# [PROBLEM REQUIREMENTS]
Return all lines in the data where the string "Throughput" can be found.

Source texts of formatted documents
________
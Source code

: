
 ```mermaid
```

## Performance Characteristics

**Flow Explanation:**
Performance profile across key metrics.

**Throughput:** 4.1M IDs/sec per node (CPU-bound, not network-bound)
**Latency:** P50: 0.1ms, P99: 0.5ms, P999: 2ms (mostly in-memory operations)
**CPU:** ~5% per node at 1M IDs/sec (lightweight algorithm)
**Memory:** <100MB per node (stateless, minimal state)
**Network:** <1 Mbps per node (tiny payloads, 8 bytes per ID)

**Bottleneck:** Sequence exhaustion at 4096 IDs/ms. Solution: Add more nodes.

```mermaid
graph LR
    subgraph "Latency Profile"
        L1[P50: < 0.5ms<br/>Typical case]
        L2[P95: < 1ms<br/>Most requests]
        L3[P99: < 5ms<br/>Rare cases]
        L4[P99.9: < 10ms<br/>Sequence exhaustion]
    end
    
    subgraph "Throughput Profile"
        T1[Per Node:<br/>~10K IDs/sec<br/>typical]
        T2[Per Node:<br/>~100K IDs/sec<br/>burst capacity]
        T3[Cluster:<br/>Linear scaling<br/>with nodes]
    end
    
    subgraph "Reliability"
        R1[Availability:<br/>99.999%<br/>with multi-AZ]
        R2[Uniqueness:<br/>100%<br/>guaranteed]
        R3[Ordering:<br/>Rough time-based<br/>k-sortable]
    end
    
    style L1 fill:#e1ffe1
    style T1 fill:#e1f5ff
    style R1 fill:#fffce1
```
________
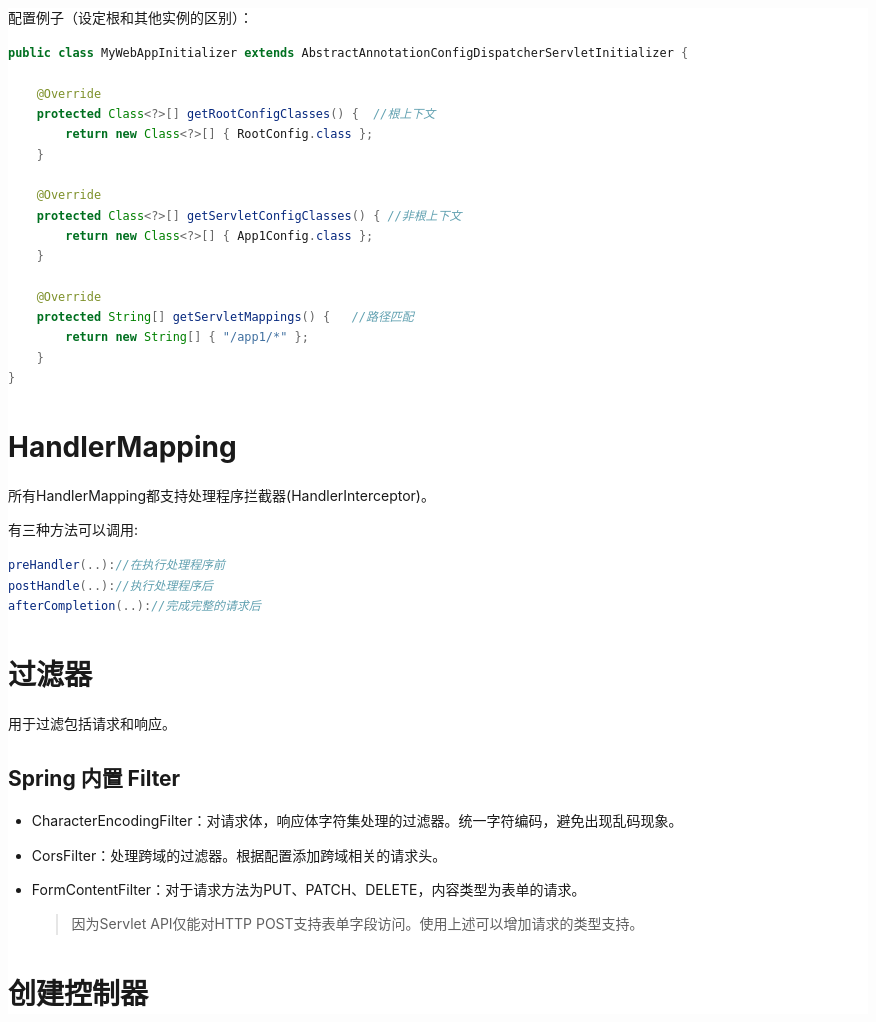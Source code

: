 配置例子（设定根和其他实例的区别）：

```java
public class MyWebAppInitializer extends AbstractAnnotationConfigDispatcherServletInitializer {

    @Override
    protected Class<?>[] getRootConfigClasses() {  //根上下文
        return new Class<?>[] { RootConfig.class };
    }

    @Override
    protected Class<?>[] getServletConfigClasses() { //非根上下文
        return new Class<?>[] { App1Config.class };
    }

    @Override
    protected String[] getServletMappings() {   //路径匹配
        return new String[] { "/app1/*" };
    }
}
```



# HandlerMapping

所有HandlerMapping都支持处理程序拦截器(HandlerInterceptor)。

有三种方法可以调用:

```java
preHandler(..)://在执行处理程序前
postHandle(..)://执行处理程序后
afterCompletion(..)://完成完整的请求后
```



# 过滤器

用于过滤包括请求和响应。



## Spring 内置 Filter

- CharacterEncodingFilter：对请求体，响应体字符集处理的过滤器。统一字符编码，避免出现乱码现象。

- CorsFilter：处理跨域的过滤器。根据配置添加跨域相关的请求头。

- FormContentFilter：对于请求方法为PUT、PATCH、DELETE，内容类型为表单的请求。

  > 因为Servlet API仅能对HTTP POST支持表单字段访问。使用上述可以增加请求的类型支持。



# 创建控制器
________
# [SOLUTION TO THE PROBLEM]
**Throughput:** 4.1M IDs/sec per node (CPU-bound, not network-bound)
    subgraph "Throughput Profile"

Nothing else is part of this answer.